As the title says I am having trouble with the vowels in the title. Apologies for using IPA, but it makes discussion easier.

I think wiki says that Irish actually has only two of the above, with the exact realization depending on the surrounding consonants.

I am using TYI Irish and I can’t see a way to reliably predict what the vowel should be in words like ‘ceilim’ ‘deinim’ ‘gloine’ ‘scoil’ and even ‘cnoc’.

Any input/advice from native or mor advanced speakers would be welcome!

Thanks.

The realisation of any vowel in any language is always dependent upon the surrounding consonants. In fact, I was told years ago that it was shown in experiments that if the main parts of vowels and consonants were removed from a sound file an the joining pieces of the waves were played, a native speaker of a language can still work out what the original word is.

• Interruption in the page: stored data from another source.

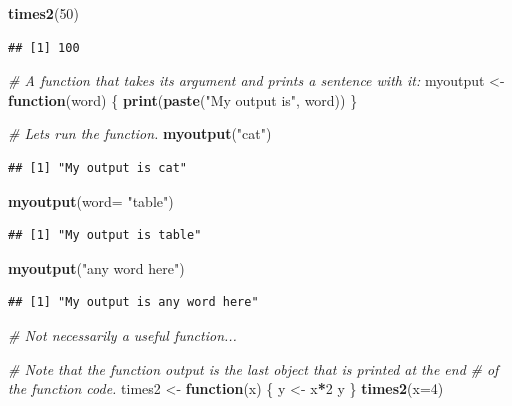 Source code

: \documentclass[
]{book}
\newenvironment{Shaded}{\begin{snugshade}}{\end{snugshade}}
\newcommand{\AttributeTok}[1]{\textcolor[rgb]{0.13,0.29,0.53}{#1}}
\newcommand{\CommentTok}[1]{\textcolor[rgb]{0.56,0.35,0.01}{\textit{#1}}}
\newcommand{\ControlFlowTok}[1]{\textcolor[rgb]{0.13,0.29,0.53}{\textbf{#1}}}
\newcommand{\DecValTok}[1]{\textcolor[rgb]{0.00,0.00,0.81}{#1}}
\newcommand{\FunctionTok}[1]{\textcolor[rgb]{0.13,0.29,0.53}{\textbf{#1}}}
\newcommand{\NormalTok}[1]{#1}
\newcommand{\OtherTok}[1]{\textcolor[rgb]{0.56,0.35,0.01}{#1}}
\newcommand{\SpecialCharTok}[1]{\textcolor[rgb]{0.81,0.36,0.00}{\textbf{#1}}}
\newcommand{\StringTok}[1]{\textcolor[rgb]{0.31,0.60,0.02}{#1}}
\begin{document}
\begin{Shaded}
\begin{Highlighting}[]
\FunctionTok{times2}\NormalTok{(}\DecValTok{50}\NormalTok{)}
\end{Highlighting}
\end{Shaded}

\begin{verbatim}
## [1] 100
\end{verbatim}

\begin{Shaded}
\begin{Highlighting}[]
\CommentTok{\# A function that takes its argument and prints a sentence with it:}
\NormalTok{myoutput }\OtherTok{\textless{}{-}} \ControlFlowTok{function}\NormalTok{(word) \{}
  \FunctionTok{print}\NormalTok{(}\FunctionTok{paste}\NormalTok{(}\StringTok{"My output is"}\NormalTok{, word))}
\NormalTok{\}}

\CommentTok{\# Let\textquotesingle{}s run the function.}
\FunctionTok{myoutput}\NormalTok{(}\StringTok{"cat"}\NormalTok{)}
\end{Highlighting}
\end{Shaded}

\begin{verbatim}
## [1] "My output is cat"
\end{verbatim}

\begin{Shaded}
\begin{Highlighting}[]
\FunctionTok{myoutput}\NormalTok{(}\AttributeTok{word=} \StringTok{"table"}\NormalTok{)}
\end{Highlighting}
\end{Shaded}

\begin{verbatim}
## [1] "My output is table"
\end{verbatim}

\begin{Shaded}
\begin{Highlighting}[]
\FunctionTok{myoutput}\NormalTok{(}\StringTok{"any word here"}\NormalTok{)}
\end{Highlighting}
\end{Shaded}

\begin{verbatim}
## [1] "My output is any word here"
\end{verbatim}

\begin{Shaded}
\begin{Highlighting}[]
\CommentTok{\# Not necessarily a useful function...}

\CommentTok{\# Note that the function output is the last object that is printed at the end}
\CommentTok{\# of the function code.}
\NormalTok{times2 }\OtherTok{\textless{}{-}} \ControlFlowTok{function}\NormalTok{(x) \{}
\NormalTok{  y }\OtherTok{\textless{}{-}}\NormalTok{ x}\SpecialCharTok{*}\DecValTok{2}
\NormalTok{  y}
\NormalTok{\}}
\FunctionTok{times2}\NormalTok{(}\AttributeTok{x=}\DecValTok{4}\NormalTok{)}
\end{Highlighting}
\end{Shaded}
\end{document}
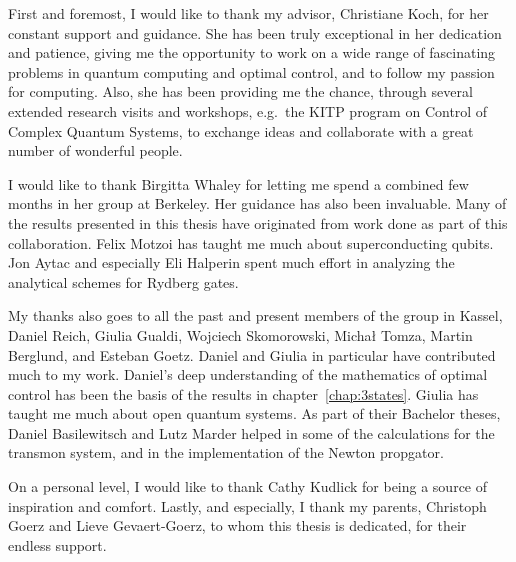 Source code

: 
First and foremost, I would like to thank my advisor, Christiane Koch, for her
constant support and guidance. She has been truly exceptional in her dedication
and patience, giving me the opportunity to work on a wide range of fascinating
problems in quantum computing and optimal control, and to follow my passion for
computing. Also, she has been providing me the chance, through
several extended research visits and workshops, e.g.\ the KITP program on
Control of Complex Quantum Systems, to exchange ideas and collaborate
with a great number of wonderful people.

I would like to thank Birgitta Whaley for letting me spend a combined
few months in her group at Berkeley. Her guidance has also been
invaluable. Many of the results presented in
this thesis have originated from work done as part of this collaboration.
Felix Motzoi has taught me much about superconducting qubits.
Jon Aytac and especially Eli Halperin spent much effort in analyzing the
analytical schemes for Rydberg gates.

My thanks also goes to all the past and present members of the group in Kassel,
Daniel Reich, Giulia Gualdi, Wojciech Skomorowski, Michał Tomza, Martin
Berglund, and Esteban Goetz. Daniel and Giulia in particular have contributed
much to my work. Daniel's deep understanding of the mathematics of optimal
control has been the basis of the results in chapter~\ref{chap:3states}.
Giulia has taught me much about open quantum systems.
As part of their Bachelor theses, Daniel Basilewitsch and Lutz Marder helped in
some of the calculations for the transmon system, and in the implementation of
the Newton propgator.

On a personal level, I would like to thank Cathy Kudlick for being a source of
inspiration and comfort. Lastly, and especially, I thank my parents, Christoph
Goerz and Lieve Gevaert-Goerz, to whom this thesis is dedicated, for their
endless support.
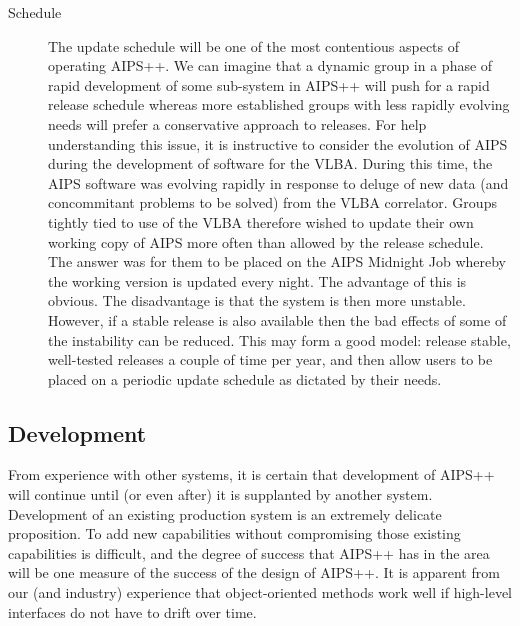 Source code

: \begin{description}
\item[Schedule] The update schedule will be one of the most contentious
aspects of operating AIPS++. We can imagine that a dynamic group in a
phase of rapid development of some sub-system in AIPS++ will push for
a rapid release schedule whereas more established groups with less
rapidly evolving needs will prefer a conservative approach to
releases. For help understanding this issue, it is instructive to
consider the evolution of AIPS during the development of software for
the VLBA. During this time, the AIPS software was evolving rapidly in
response to deluge of new data (and concommitant problems to be
solved) from the VLBA correlator. Groups tightly tied to use of the
VLBA therefore wished to update their own working copy of AIPS more
often than allowed by the release schedule. The answer was for them to
be placed on the AIPS Midnight Job whereby the working version is
updated every night. The advantage of this is obvious. The
disadvantage is that the system is then more unstable.  However, if a
stable release is also available then the bad effects of some of the
instability can be reduced. This may form a good model: release
stable, well-tested releases a couple of time per year, and then allow
users to be placed on a periodic update schedule as dictated by their
needs.

\end{description}

\subsection{Development}

From experience with other systems, it is certain that development of
AIPS++ will continue until (or even after) it is supplanted by another
system. Development of an existing production system is an extremely
delicate proposition. To add new capabilities without compromising
those existing capabilities is difficult, and the degree of success
that AIPS++ has in the area will be one measure of the success of the
design of AIPS++. It is apparent from our (and industry) experience
that object-oriented methods work well if high-level interfaces do
not have to drift over time. 

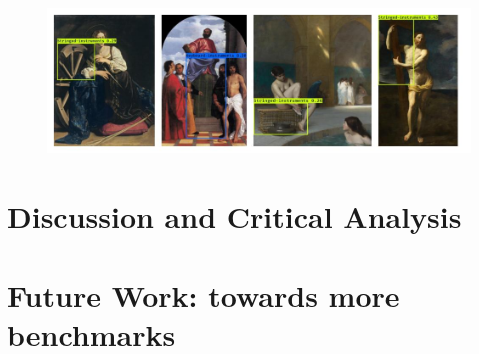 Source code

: \begin{figure}[ht!]
\centering
  \includegraphics[width=\linewidth]{./Images/Chapter05/false_positives_3}
  \caption{}
  \label{fig:false_positives_3}
\end{figure}





\section{Discussion and Critical Analysis}
\label{sec:discussion}






\section{Future Work: towards more benchmarks}
\label{sec:future_work}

For the above examples, however, I would suggest:

If you have ei the e will dominate.

oi usually sounds like it is pronounced /ue/, except when the following consonant is s, because the s absorbs the i, to make /o∫/.

The appendices in Learning Irish by Mícheál Ó Siadhail have the best explanations. If you google around you should be able to find a searchable pdf of it online.

"Modern Irish" by Mícheál Ó Siadhail also describes the phonetics in detail, especially the relationships between spelling and the dialects.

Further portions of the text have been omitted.